Riscos associados à compulsão alimentar
Os riscos associados à compulsão alimentar são
- Perturbações de ansiedade e/ou depressivas, por vezes com tentativas de suicídio;
- Perturbações de dependência;
- Dificuldades em gerir as emoções;
- Problemas digestivos: refluxo gastro-esofágico, inchaço, dores abdominais, mau hálito, etc.
- Problemas sexuais, diminuição da fertilidade ou infertilidade;
- Obesidade e todas as suas complicações;
- Esteatose hepática (fígado gordo).
Tratamento:
A perturbação da compulsão alimentar pode ser tratada independentemente do momento em que se inicia o tratamento. No entanto, quanto mais cedo se iniciar o tratamento, mais fácil será a cura e a prevenção das formas crónicas, complicações e recaídas.
O tratamento é multidisciplinar (psiquiatra ou psicólogo, nutricionista, médico de clínica geral) e demorado, e haverá melhorias e recaídas antes de a doença estar verdadeiramente curada. Em última análise, o objetivo é regressar a uma alimentação regulada, equilibrada e agradável e melhorar significativamente a autoestima e a imagem corporal. O tratamento pode também incluir a família.

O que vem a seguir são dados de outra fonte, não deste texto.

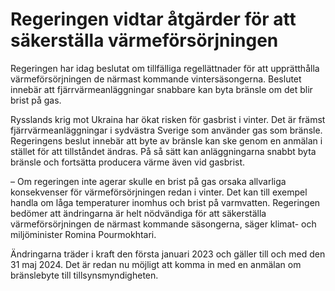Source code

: # Regeringen vidtar åtgärder för att säkerställa värmeförsörjningen

Regeringen har idag beslutat om tillfälliga regellättnader för att upprätthålla värmeförsörjningen de närmast kommande vintersäsongerna. Beslutet innebär att fjärrvärmeanläggningar snabbare kan byta bränsle om det blir brist på gas.

Rysslands krig mot Ukraina har ökat risken för gasbrist i vinter. Det är främst fjärrvärmeanläggningar i sydvästra Sverige som använder gas som bränsle. Regeringens beslut innebär att byte av bränsle kan ske genom en anmälan i stället för att tillståndet ändras. På så sätt kan anläggningarna snabbt byta bränsle och fortsätta producera värme även vid gasbrist.

– Om regeringen inte agerar skulle en brist på gas orsaka allvarliga konsekvenser för värmeförsörjningen redan i vinter. Det kan till exempel handla om låga temperaturer inomhus och brist på varmvatten. Regeringen bedömer att ändringarna är helt nödvändiga för att säkerställa värmeförsörjningen de närmast kommande säsongerna, säger klimat- och miljöminister Romina Pourmokhtari.

Ändringarna träder i kraft den första januari 2023 och gäller till och med den 31 maj 2024. Det är redan nu möjligt att komma in med en anmälan om bränslebyte till tillsynsmyndigheten.
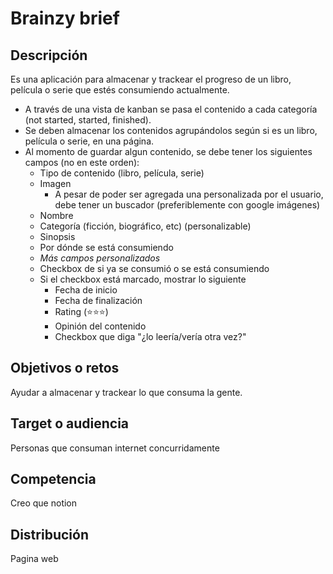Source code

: # Brainzy brief

## Descripción
Es una aplicación para almacenar y trackear el progreso de un libro, película o serie que estés consumiendo actualmente.

- A través de una vista de kanban se pasa el contenido a cada categoría (not started, started, finished).
- Se deben almacenar los contenidos agrupándolos según si es un libro, película o serie, en una página.
- Al momento de guardar algun contenido, se debe tener los siguientes campos (no en este orden):
  - Tipo de contenido (libro, película, serie)
  - Imagen
    - A pesar de poder ser agregada una personalizada por el usuario, debe tener un buscador (preferiblemente con google imágenes)
  - Nombre
  - Categoría (ficción, biográfico, etc) (personalizable)
  - Sinopsis
  - Por dónde se está consumiendo
  - *Más campos personalizados*
  - Checkbox de si ya se consumió o se está consumiendo
  - Si el checkbox está marcado, mostrar lo siguiente
    - Fecha de inicio
    - Fecha de finalización
    - Rating (⭐⭐⭐)
    - Opinión del contenido
    - Checkbox que diga "¿lo leería/vería otra vez?"

## Objetivos o retos
Ayudar a almacenar y trackear lo que consuma la gente.

## Target o audiencia
Personas que consuman internet concurridamente

## Competencia
Creo que notion

## Distribución
Pagina web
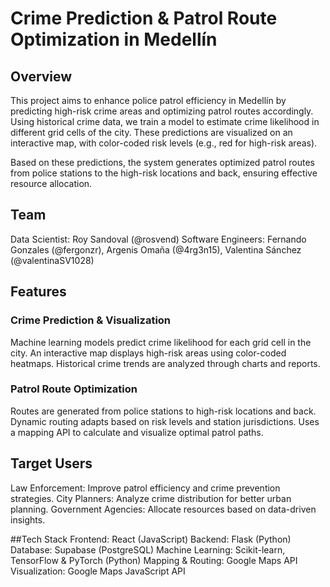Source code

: # Crime Prediction & Patrol Route Optimization in Medellín

## Overview
This project aims to enhance police patrol efficiency in Medellín by predicting high-risk crime areas and optimizing patrol routes accordingly. Using historical crime data, we train a model to estimate crime likelihood in different grid cells of the city. These predictions are visualized on an interactive map, with color-coded risk levels (e.g., red for high-risk areas).

Based on these predictions, the system generates optimized patrol routes from police stations to the high-risk locations and back, ensuring effective resource allocation.

## Team
Data Scientist: Roy Sandoval (@rosvend)
Software Engineers: Fernando Gonzales (@fergonzr), Argenis Omaña (@4rg3n15), Valentina Sánchez (@valentinaSV1028)

## Features

### Crime Prediction & Visualization
Machine learning models predict crime likelihood for each grid cell in the city.
An interactive map displays high-risk areas using color-coded heatmaps.
Historical crime trends are analyzed through charts and reports.

### Patrol Route Optimization
Routes are generated from police stations to high-risk locations and back.
Dynamic routing adapts based on risk levels and station jurisdictions.
Uses a mapping API to calculate and visualize optimal patrol paths.

## Target Users
Law Enforcement: Improve patrol efficiency and crime prevention strategies.
City Planners: Analyze crime distribution for better urban planning.
Government Agencies: Allocate resources based on data-driven insights.

##Tech Stack
Frontend: React (JavaScript)
Backend: Flask (Python)
Database: Supabase (PostgreSQL)
Machine Learning: Scikit-learn, TensorFlow & PyTorch (Python)
Mapping & Routing: Google Maps API
Visualization: Google Maps JavaScript API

Cuidados psicológicos: A terapia cognitiva e comportamental é a mais utilizada, mas também são possíveis outras abordagens. O trabalho centrar-se-á em eventuais traumas, na gestão das emoções, na autoestima, na imagem corporal e no comportamento alimentar.
Gestão alimentar: O trabalho do nutricionista ajudará a distinguir entre perturbações alimentares e alimentação regulada. Ajudará igualmente o paciente a compreender em que consiste a hiperfagia bulímica, a aliviar a sua culpa, a trabalhar sobre as ideias preconcebidas e a concentrar-se em comer de forma agradável e respeitando as suas sensações corporais (fome, saciedade e vontade de comer). O tratamento do excesso de peso ou da obesidade pode também ser posto em prática, muitas vezes em paralelo ou como segunda linha de tratamento.
Controlo médico: O médico acompanha a evolução da doença, o estado de saúde e trata as complicações.
Fontes :
- FFAB – Fédération Française Anorexie Boulimie – Linha de ajuda para doentes, famílias, amigos e profissionais.
- Haute Autorité de Santé – Bulimia nervosa e hiperfagia bulímica: identificação e elementos gerais de controlo.